The software is pretty lousily built, constant writes to flash, most of the program lives on a JFFS2 partition, I'm thinking that this won't last more than a year or two by either running out of memory or wearing down the flash. The main ZigBee controller software is referenced as "vihome" or "vihome2", I wasn't able to find any info about it, it seems like it was custom built for this orvibo brand.

The root partition comes with standard busybox, ftpput, ftpget and nc, useful for transferring files, no dropbear however, so I had to come up with some tricks to pipe files via telnet.

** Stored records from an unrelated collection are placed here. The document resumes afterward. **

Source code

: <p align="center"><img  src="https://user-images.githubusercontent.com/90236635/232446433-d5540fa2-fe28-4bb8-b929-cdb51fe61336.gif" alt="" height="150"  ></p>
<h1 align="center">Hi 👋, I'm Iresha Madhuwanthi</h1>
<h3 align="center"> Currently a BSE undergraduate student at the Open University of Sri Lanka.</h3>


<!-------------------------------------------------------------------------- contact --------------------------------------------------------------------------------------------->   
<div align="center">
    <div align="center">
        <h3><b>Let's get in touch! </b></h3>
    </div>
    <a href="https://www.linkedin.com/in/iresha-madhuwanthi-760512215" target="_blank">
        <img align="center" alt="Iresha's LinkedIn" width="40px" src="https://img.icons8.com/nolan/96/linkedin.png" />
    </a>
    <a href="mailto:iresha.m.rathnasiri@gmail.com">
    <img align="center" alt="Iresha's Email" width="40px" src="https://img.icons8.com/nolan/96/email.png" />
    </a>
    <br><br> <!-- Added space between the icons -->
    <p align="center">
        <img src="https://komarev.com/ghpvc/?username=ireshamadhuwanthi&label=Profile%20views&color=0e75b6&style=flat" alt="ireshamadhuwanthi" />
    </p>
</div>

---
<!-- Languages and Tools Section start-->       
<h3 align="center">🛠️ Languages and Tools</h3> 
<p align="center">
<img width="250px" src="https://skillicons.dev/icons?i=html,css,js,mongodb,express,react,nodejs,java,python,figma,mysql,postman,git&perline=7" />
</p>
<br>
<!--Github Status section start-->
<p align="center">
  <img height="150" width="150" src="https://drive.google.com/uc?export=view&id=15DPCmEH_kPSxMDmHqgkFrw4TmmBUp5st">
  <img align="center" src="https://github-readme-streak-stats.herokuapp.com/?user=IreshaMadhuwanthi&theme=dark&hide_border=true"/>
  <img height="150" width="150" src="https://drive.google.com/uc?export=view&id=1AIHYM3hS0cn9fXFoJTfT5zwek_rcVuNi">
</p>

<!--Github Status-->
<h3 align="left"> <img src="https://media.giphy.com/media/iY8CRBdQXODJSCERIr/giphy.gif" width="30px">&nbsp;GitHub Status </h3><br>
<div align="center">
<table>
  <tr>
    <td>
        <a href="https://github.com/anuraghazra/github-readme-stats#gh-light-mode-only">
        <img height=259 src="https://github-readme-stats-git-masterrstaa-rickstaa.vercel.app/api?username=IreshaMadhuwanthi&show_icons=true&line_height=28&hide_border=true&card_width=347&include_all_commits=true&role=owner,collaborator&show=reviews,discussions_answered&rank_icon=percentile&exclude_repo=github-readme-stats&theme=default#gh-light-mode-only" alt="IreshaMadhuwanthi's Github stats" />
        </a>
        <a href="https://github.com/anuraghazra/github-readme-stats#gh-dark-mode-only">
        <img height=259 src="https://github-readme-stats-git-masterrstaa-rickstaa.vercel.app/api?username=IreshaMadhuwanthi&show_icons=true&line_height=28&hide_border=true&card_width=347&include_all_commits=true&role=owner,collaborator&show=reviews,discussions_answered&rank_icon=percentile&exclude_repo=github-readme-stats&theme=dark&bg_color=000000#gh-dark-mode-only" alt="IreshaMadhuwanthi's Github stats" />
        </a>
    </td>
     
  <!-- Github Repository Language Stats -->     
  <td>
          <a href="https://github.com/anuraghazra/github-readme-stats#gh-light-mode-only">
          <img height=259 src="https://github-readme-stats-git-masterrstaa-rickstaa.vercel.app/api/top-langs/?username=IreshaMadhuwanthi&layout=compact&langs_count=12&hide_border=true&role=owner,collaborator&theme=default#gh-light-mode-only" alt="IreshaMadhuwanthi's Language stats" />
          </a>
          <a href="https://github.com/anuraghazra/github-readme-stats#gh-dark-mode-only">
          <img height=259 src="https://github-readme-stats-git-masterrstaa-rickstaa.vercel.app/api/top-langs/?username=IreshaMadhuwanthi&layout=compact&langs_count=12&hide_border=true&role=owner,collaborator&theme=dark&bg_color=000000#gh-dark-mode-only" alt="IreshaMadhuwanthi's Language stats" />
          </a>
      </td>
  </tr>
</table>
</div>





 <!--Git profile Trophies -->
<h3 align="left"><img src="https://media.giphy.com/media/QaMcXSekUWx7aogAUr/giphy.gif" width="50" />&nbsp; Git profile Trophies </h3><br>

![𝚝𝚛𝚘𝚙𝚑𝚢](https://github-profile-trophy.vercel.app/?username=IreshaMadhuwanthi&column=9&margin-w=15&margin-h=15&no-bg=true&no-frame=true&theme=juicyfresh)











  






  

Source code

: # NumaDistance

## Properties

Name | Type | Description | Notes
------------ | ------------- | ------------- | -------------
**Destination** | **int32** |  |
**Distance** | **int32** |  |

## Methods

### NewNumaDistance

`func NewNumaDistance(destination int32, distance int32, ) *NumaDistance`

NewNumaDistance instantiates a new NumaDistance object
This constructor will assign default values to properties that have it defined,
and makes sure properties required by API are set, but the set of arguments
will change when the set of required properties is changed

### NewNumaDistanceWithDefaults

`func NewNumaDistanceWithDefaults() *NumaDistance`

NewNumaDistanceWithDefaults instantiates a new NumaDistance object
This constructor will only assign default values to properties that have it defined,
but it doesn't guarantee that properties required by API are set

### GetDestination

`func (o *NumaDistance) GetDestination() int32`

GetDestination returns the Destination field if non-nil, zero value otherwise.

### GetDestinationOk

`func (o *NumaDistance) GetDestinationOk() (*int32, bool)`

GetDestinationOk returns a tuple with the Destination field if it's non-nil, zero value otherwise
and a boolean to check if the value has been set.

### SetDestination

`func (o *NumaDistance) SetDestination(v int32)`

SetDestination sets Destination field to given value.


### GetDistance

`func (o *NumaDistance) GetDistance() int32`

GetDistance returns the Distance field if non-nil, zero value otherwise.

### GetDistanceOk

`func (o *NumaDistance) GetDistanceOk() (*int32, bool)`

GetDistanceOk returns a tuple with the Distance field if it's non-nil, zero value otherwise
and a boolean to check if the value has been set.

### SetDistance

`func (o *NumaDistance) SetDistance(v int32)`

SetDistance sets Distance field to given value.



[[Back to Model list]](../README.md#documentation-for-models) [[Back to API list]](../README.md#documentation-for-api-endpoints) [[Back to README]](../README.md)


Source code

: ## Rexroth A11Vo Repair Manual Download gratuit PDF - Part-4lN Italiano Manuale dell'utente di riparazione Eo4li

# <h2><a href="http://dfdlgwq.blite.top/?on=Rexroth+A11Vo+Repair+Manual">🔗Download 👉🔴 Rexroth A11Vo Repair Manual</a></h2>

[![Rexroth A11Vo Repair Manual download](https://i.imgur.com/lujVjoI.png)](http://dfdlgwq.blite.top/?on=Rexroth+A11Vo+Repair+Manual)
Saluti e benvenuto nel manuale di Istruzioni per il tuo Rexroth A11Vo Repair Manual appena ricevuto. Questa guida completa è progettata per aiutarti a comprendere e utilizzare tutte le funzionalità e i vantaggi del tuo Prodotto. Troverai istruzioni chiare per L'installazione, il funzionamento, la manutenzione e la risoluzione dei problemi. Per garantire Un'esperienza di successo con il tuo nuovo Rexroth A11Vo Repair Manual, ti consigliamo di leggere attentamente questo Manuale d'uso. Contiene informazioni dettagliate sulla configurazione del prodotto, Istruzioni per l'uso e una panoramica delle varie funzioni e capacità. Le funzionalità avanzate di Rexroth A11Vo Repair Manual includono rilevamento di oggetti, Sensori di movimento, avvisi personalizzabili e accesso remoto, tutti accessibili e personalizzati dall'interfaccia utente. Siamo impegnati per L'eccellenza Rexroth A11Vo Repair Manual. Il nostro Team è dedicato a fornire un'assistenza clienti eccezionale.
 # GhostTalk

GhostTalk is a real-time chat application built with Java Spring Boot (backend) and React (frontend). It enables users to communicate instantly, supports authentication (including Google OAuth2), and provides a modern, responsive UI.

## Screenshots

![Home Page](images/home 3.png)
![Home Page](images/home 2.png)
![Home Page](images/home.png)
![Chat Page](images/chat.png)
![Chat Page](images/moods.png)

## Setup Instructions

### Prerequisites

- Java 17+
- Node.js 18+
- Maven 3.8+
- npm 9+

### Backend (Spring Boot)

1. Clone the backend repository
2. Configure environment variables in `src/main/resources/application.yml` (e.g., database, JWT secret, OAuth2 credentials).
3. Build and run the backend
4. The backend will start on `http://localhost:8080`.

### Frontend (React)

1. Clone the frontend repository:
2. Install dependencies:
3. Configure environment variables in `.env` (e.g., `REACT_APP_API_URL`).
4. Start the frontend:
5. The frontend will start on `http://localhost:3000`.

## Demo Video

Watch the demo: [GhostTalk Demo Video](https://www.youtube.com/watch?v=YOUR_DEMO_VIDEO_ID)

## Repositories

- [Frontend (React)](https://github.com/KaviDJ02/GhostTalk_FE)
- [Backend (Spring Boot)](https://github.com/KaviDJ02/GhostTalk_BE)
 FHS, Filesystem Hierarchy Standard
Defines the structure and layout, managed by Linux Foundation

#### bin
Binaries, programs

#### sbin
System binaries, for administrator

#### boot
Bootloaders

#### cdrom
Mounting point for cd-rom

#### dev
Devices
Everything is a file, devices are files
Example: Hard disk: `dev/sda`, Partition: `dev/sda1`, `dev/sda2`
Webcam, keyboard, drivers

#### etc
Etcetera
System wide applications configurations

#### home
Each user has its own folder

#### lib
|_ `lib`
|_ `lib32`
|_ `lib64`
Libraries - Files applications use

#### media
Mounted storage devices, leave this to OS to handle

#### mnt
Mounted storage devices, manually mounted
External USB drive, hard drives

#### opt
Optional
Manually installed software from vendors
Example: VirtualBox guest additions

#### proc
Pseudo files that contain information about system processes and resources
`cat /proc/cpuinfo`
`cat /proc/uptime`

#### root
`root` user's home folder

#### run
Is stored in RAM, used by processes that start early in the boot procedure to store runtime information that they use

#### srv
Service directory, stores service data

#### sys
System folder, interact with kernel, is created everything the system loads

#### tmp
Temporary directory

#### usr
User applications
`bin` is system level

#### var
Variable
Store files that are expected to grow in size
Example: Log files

To initialize the ZigBee MCU the vihome program writes the following values to /proc/gpio:

echo jn_reset 1 > /proc/gpio
echo set_receiver_pid $$ > /proc/gpio
echo set_reset_ensure_time 5 > /proc/gpio
echo jn_reset 0 > /proc/gpio

jn_reset seems to be a reference to other board revisions that use a JN5168A as the ZigBee MCU, setting it to zero enables the MCU and setting it to 1 disables it. The baud rate to communicate with the MCU is 57600.

Default credentials

Upgrading firmware on NCP

The device seems to have the ability to update the EmberZNet firmware from the same UART port it uses for communication, however there seems to be some hardware error where the RX line on the NCP is left floating when booting the bootloader. The lack of a pull up resistor on this line means that the bus is effectively unusable.

It's possible however to open the case and connect an external UART adapter with a pull up resistor on its TX line and use that to communicate with the bootloader. Baud rate for the bootloader is 115200 bps.

The three pads on top of the NCP as seen in the top PCB view hook up to the same UART lines used by the SOC to communicate with the NCP. From left to right the pads are: GND, RX on the NCP and TX on the NCP. Keep in mind that regular communications (outside the bootloader), require hardware flow control with the RTS and CTS lines. To avoid messing with the RTS and CTS lines you can fire the bootloader from the serialgateway using the bellows command like so: bellows -d socket://<ip of the hub>:8888 bootloader.

Once you connect via UART, press enter and you'll get the following prompt:

EFR 32Serial Btl v5.7.4.0 b99
1. upload ebl
2. run
3. ebl info
> 

The walthowd/husbzb-firmware repo provides a script to upload the firmware using XMODEM

Here's the latest firmware I was able to find for this chip, if you find something newer, you're welcome to open an issue.

Notes

Interestingly, with the current situation of the pull up resistors, it would seem as though the SOC would be unable to update the NCP firmware on its own. I tried running the function update_zigbee but I couldn't get it to work, the JennicModuleProgrammer program messes with the GPIOs (echo jn_update 1 > /proc/gpio) to apparently set the NCP into programming mode, but again the lack of a pull up resistor messes with the UART bus anyways.